§ THE PROBLEM
Would you print every entry exactly as it appears?

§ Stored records
───

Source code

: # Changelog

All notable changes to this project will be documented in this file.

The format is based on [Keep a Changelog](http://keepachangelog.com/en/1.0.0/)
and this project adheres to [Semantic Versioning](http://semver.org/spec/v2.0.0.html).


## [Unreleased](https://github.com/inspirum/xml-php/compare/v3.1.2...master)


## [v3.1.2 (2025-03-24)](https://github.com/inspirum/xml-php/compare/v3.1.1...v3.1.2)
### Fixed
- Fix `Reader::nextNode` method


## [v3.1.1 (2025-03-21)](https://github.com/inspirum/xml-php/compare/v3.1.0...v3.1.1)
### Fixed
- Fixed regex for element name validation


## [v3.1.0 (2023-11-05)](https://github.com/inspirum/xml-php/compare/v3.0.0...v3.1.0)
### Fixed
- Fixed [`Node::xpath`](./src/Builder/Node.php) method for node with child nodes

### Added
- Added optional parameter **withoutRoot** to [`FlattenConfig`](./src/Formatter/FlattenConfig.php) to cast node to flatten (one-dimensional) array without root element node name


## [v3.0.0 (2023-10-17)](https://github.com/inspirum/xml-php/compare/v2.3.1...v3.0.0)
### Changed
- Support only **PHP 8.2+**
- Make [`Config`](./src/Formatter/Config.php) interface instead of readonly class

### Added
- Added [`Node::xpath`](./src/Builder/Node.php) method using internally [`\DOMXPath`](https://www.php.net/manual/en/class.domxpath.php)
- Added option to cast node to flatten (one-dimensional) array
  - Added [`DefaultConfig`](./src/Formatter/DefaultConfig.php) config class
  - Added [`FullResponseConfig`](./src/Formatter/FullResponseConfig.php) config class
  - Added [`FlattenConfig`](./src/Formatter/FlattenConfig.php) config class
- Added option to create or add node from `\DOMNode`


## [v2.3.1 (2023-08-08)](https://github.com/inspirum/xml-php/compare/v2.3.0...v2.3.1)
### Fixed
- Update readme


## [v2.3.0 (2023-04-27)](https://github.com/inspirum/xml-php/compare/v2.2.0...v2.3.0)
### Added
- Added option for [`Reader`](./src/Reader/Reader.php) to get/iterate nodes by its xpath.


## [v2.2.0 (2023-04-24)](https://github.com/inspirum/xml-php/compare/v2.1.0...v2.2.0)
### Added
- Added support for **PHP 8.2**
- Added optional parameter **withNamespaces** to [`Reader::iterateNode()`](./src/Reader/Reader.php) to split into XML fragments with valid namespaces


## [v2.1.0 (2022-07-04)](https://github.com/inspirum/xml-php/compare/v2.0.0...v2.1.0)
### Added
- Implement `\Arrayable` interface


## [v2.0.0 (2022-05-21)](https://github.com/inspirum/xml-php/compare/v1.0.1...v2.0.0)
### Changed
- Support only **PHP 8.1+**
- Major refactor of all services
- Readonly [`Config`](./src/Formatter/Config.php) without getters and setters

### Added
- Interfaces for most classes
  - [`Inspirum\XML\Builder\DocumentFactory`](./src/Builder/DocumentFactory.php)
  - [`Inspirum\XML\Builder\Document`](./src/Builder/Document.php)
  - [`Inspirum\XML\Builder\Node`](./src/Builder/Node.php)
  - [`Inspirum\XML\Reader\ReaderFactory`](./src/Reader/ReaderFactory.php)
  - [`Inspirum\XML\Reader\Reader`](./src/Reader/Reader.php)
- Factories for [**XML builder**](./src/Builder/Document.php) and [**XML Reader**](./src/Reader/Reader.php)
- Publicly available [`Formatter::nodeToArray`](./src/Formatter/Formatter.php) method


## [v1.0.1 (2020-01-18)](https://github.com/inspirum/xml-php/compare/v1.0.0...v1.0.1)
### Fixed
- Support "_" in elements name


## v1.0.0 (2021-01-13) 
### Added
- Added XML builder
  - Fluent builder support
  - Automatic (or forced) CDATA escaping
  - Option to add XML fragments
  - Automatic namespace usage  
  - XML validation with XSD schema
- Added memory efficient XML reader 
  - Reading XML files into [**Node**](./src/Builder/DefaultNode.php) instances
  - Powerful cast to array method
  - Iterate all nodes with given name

───

§ THE ANSWER
Source code

: # Changelog

All notable changes to this project will be documented in this file.

The format is based on [Keep a Changelog](http://keepachangelog.com/en/1.0.0/)
and this project adheres to [Semantic Versioning](http://semver.org/spec/v2.0.0.html).


## [Unreleased](https://github.com/inspirum/xml-php/compare/v3.1.2...master)


## [v3.1.2 (2025-03-24)](https://github.com/inspirum/xml-php/compare/v3.1.1...v3.1.2)
### Fixed
- Fix `Reader::nextNode` method


## [v3.1.1 (2025-03-21)](https://github.com/inspirum/xml-php/compare/v3.1.0...v3.1.1)
### Fixed
- Fixed regex for element name validation


## [v3.1.0 (2023-11-05)](https://github.com/inspirum/xml-php/compare/v3.0.0...v3.1.0)
### Fixed
- Fixed [`Node::xpath`](./src/Builder/Node.php) method for node with child nodes

### Added
- Added optional parameter **withoutRoot** to [`FlattenConfig`](./src/Formatter/FlattenConfig.php) to cast node to flatten (one-dimensional) array without root element node name


## [v3.0.0 (2023-10-17)](https://github.com/inspirum/xml-php/compare/v2.3.1...v3.0.0)
### Changed
- Support only **PHP 8.2+**
- Make [`Config`](./src/Formatter/Config.php) interface instead of readonly class

### Added
- Added [`Node::xpath`](./src/Builder/Node.php) method using internally [`\DOMXPath`](https://www.php.net/manual/en/class.domxpath.php)
- Added option to cast node to flatten (one-dimensional) array
  - Added [`DefaultConfig`](./src/Formatter/DefaultConfig.php) config class
  - Added [`FullResponseConfig`](./src/Formatter/FullResponseConfig.php) config class
  - Added [`FlattenConfig`](./src/Formatter/FlattenConfig.php) config class
- Added option to create or add node from `\DOMNode`


## [v2.3.1 (2023-08-08)](https://github.com/inspirum/xml-php/compare/v2.3.0...v2.3.1)
### Fixed
- Update readme


## [v2.3.0 (2023-04-27)](https://github.com/inspirum/xml-php/compare/v2.2.0...v2.3.0)
### Added
- Added option for [`Reader`](./src/Reader/Reader.php) to get/iterate nodes by its xpath.


## [v2.2.0 (2023-04-24)](https://github.com/inspirum/xml-php/compare/v2.1.0...v2.2.0)
### Added
- Added support for **PHP 8.2**
- Added optional parameter **withNamespaces** to [`Reader::iterateNode()`](./src/Reader/Reader.php) to split into XML fragments with valid namespaces


## [v2.1.0 (2022-07-04)](https://github.com/inspirum/xml-php/compare/v2.0.0...v2.1.0)
### Added
- Implement `\Arrayable` interface


## [v2.0.0 (2022-05-21)](https://github.com/inspirum/xml-php/compare/v1.0.1...v2.0.0)
### Changed
- Support only **PHP 8.1+**
- Major refactor of all services
- Readonly [`Config`](./src/Formatter/Config.php) without getters and setters

### Added
- Interfaces for most classes
  - [`Inspirum\XML\Builder\DocumentFactory`](./src/Builder/DocumentFactory.php)
  - [`Inspirum\XML\Builder\Document`](./src/Builder/Document.php)
  - [`Inspirum\XML\Builder\Node`](./src/Builder/Node.php)
  - [`Inspirum\XML\Reader\ReaderFactory`](./src/Reader/ReaderFactory.php)
  - [`Inspirum\XML\Reader\Reader`](./src/Reader/Reader.php)
- Factories for [**XML builder**](./src/Builder/Document.php) and [**XML Reader**](./src/Reader/Reader.php)
- Publicly available [`Formatter::nodeToArray`](./src/Formatter/Formatter.php) method


## [v1.0.1 (2020-01-18)](https://github.com/inspirum/xml-php/compare/v1.0.0...v1.0.1)
### Fixed
- Support "_" in elements name


## v1.0.0 (2021-01-13) 
### Added
- Added XML builder
  - Fluent builder support
  - Automatic (or forced) CDATA escaping
  - Option to add XML fragments
  - Automatic namespace usage  
  - XML validation with XSD schema
- Added memory efficient XML reader 
  - Reading XML files into [**Node**](./src/Builder/DefaultNode.php) instances
  - Powerful cast to array method
  - Iterate all nodes with given name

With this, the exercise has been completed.